(REQUIRED WORK): Below is a listing; restate from it, character for character, the lines beginning at the line holding "### NAV.closeSettingsWindow()" and ending at the line holding "enables a button", both included.

(DATA SHOWN):
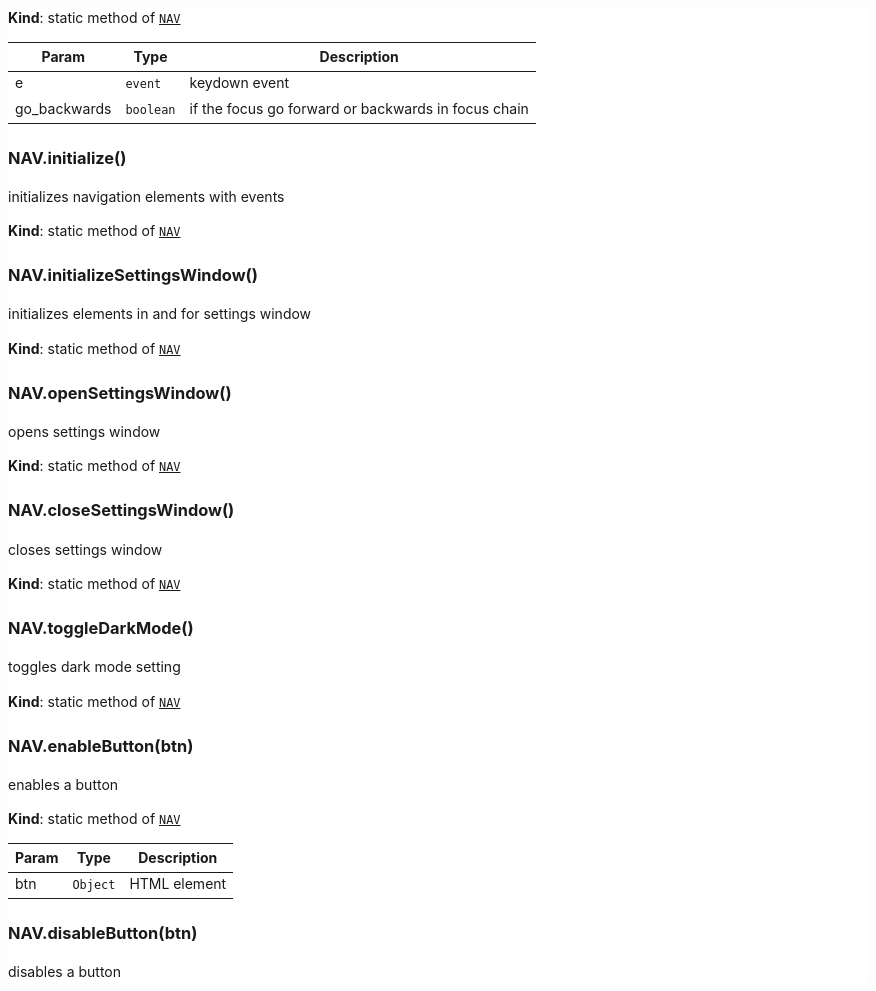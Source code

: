 **Kind**: static method of [<code>NAV</code>](#module_NAV)  

| Param | Type | Description |
| --- | --- | --- |
| e | <code>event</code> | keydown event |
| go_backwards | <code>boolean</code> | if the focus go forward or backwards in focus chain |

<a name="module_NAV.initialize"></a>

### NAV.initialize()
initializes navigation elements with events

**Kind**: static method of [<code>NAV</code>](#module_NAV)  
<a name="module_NAV.initializeSettingsWindow"></a>

### NAV.initializeSettingsWindow()
initializes elements in and for settings window

**Kind**: static method of [<code>NAV</code>](#module_NAV)  
<a name="module_NAV.openSettingsWindow"></a>

### NAV.openSettingsWindow()
opens settings window

**Kind**: static method of [<code>NAV</code>](#module_NAV)  
<a name="module_NAV.closeSettingsWindow"></a>

### NAV.closeSettingsWindow()
closes settings window

**Kind**: static method of [<code>NAV</code>](#module_NAV)  
<a name="module_NAV.toggleDarkMode"></a>

### NAV.toggleDarkMode()
toggles dark mode setting

**Kind**: static method of [<code>NAV</code>](#module_NAV)  
<a name="module_NAV.enableButton"></a>

### NAV.enableButton(btn)
enables a button

**Kind**: static method of [<code>NAV</code>](#module_NAV)  

| Param | Type | Description |
| --- | --- | --- |
| btn | <code>Object</code> | HTML element |

<a name="module_NAV.disableButton"></a>

### NAV.disableButton(btn)
disables a button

(RESPONSE BELOW):
### NAV.closeSettingsWindow()
closes settings window

**Kind**: static method of [<code>NAV</code>](#module_NAV)  
<a name="module_NAV.toggleDarkMode"></a>

### NAV.toggleDarkMode()
toggles dark mode setting

**Kind**: static method of [<code>NAV</code>](#module_NAV)  
<a name="module_NAV.enableButton"></a>

### NAV.enableButton(btn)
enables a button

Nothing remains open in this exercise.